* _Exercise aim_
Output only the stretch of the listing that starts at the line containing "datasets in real-time." and ends at the line containing "### Popular FaaS", reproduced exactly with both ends.

>>>

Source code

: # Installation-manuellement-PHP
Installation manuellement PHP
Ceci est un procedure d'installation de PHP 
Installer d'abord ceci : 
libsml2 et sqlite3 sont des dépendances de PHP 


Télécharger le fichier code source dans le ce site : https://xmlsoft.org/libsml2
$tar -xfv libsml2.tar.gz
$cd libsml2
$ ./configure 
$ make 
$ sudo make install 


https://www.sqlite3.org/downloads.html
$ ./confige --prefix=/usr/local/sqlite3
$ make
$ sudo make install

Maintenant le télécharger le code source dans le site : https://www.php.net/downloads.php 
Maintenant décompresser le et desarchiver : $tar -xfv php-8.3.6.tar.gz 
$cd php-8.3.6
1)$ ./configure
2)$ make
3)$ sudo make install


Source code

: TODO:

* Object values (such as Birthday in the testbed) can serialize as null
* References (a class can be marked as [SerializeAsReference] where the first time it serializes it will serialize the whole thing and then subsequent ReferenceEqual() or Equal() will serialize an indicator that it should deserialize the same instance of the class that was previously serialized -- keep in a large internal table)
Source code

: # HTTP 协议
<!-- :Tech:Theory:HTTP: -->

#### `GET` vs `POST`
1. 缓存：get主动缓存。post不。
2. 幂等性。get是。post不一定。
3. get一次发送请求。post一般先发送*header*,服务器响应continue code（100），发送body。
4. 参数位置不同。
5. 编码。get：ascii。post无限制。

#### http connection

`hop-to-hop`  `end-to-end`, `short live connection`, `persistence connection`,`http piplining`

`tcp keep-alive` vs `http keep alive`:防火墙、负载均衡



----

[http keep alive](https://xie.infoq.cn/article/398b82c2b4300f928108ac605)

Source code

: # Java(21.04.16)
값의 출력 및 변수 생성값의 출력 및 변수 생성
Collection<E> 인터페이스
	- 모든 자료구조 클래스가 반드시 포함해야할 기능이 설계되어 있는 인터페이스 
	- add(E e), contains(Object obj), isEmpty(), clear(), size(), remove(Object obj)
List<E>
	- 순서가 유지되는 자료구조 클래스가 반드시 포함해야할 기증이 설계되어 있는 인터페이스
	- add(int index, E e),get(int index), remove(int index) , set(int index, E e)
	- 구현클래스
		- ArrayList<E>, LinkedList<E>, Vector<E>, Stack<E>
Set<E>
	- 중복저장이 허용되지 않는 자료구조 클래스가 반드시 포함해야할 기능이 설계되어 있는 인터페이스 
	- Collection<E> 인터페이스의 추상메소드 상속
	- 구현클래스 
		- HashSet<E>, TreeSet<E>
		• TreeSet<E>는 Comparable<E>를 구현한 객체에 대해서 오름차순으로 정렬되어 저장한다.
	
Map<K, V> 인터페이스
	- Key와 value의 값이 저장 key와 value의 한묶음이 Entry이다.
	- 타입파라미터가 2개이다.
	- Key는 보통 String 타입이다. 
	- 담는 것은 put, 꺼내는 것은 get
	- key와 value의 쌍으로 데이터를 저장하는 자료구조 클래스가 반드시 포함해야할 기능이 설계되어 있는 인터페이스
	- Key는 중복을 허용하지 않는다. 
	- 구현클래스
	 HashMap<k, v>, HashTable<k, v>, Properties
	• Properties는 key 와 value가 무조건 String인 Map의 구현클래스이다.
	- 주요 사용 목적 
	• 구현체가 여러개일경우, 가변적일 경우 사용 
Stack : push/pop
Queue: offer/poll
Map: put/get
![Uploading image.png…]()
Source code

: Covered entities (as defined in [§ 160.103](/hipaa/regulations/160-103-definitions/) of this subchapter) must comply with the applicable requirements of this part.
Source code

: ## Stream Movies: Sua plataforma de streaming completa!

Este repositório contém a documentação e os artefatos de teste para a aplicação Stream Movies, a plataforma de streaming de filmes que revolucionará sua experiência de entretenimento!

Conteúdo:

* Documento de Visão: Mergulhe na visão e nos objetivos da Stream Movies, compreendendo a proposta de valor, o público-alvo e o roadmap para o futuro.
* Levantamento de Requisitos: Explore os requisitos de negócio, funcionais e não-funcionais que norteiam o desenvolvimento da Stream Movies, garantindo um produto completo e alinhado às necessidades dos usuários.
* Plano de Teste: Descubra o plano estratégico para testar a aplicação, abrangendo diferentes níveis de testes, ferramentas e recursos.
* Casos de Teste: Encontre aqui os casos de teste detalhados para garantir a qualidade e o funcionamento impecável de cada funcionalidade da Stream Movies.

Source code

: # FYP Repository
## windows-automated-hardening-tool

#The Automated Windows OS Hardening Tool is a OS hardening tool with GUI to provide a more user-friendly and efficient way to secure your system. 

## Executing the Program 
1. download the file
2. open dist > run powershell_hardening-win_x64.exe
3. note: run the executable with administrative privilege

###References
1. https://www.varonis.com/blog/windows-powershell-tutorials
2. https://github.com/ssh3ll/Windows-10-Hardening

<<<
>>>

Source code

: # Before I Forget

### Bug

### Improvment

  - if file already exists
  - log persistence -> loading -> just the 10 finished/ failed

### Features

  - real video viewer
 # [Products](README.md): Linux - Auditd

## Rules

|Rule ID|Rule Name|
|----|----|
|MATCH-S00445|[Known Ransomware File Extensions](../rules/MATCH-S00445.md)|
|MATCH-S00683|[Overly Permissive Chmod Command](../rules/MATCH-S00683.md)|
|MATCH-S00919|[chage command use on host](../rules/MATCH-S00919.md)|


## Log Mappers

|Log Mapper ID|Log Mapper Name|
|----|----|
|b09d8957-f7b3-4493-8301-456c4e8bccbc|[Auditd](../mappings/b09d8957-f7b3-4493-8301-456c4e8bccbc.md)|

<<<
>>>

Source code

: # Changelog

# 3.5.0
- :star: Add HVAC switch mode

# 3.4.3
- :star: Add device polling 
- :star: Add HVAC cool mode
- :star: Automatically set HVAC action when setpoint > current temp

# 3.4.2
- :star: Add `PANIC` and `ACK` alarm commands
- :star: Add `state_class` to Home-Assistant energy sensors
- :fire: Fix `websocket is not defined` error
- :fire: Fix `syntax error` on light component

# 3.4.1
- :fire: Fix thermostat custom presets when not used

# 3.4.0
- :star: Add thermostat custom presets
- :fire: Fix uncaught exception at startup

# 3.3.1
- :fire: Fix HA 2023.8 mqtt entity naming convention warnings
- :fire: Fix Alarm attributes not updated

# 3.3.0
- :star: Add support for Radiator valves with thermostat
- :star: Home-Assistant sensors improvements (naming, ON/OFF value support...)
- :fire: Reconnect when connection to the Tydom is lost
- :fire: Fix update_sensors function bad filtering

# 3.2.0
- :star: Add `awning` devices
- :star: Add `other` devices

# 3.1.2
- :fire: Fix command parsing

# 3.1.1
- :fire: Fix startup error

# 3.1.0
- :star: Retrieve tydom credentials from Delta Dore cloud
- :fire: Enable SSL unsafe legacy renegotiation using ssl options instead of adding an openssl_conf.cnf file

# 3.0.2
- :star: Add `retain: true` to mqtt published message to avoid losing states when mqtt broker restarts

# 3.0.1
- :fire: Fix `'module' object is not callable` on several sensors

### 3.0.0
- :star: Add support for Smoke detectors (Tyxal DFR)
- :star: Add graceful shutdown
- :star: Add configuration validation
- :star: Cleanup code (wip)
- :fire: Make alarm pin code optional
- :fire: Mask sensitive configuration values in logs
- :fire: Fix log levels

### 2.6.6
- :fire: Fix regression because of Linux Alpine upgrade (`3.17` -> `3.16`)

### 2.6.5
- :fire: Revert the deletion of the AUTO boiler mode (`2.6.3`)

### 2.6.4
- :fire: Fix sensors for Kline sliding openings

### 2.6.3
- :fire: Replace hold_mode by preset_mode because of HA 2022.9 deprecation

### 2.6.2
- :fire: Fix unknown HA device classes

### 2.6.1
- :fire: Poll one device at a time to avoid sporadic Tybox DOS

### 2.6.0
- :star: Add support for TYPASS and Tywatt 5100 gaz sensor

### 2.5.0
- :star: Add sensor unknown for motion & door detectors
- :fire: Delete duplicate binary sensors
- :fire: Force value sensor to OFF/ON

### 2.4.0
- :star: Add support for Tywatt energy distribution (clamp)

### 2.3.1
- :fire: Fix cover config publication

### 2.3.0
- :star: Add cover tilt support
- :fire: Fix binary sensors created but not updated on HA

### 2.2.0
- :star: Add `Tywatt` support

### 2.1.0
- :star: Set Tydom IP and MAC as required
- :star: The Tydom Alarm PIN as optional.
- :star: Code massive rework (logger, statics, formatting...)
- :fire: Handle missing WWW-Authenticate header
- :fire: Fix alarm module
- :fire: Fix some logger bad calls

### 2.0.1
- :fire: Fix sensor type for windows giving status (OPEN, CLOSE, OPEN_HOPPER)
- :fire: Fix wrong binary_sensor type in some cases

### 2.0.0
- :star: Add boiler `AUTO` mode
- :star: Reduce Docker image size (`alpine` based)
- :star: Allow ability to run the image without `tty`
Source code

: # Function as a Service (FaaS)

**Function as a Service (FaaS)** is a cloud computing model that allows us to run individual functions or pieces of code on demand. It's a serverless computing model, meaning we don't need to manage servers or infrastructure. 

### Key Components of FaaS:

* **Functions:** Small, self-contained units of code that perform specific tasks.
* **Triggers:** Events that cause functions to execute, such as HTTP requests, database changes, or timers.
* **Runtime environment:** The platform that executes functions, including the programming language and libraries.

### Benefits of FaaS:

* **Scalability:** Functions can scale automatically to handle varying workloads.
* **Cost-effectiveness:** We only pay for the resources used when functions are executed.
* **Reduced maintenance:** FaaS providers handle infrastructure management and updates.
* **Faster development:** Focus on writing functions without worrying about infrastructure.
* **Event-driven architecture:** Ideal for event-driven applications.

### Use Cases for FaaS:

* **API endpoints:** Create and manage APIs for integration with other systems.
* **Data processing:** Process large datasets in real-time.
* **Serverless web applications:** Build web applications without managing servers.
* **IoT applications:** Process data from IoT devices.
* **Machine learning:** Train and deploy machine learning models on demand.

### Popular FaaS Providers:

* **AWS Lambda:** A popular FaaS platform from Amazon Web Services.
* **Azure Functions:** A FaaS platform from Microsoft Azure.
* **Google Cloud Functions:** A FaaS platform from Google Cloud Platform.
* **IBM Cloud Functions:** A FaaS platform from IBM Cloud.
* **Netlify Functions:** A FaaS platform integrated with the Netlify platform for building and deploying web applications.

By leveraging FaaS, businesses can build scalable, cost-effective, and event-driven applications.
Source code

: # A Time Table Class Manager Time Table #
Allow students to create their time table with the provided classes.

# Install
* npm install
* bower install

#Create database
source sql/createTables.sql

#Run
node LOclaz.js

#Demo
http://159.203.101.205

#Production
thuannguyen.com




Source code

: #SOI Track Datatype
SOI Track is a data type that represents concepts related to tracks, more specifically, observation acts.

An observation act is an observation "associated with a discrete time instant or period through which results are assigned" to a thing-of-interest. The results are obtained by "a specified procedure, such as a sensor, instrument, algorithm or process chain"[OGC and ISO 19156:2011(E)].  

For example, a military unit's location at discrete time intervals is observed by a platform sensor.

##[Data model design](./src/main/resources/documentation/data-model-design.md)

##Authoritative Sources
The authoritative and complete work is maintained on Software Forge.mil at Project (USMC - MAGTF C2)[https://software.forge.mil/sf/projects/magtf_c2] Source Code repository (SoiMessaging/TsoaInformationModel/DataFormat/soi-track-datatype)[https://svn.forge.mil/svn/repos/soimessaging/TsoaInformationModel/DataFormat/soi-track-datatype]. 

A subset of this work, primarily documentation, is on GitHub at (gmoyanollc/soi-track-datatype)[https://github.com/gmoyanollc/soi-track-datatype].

<<<

* _Solution to this task_
* **Data processing:** Process large datasets in real-time.
* **Serverless web applications:** Build web applications without managing servers.
* **IoT applications:** Process data from IoT devices.
* **Machine learning:** Train and deploy machine learning models on demand.

### Popular FaaS Providers:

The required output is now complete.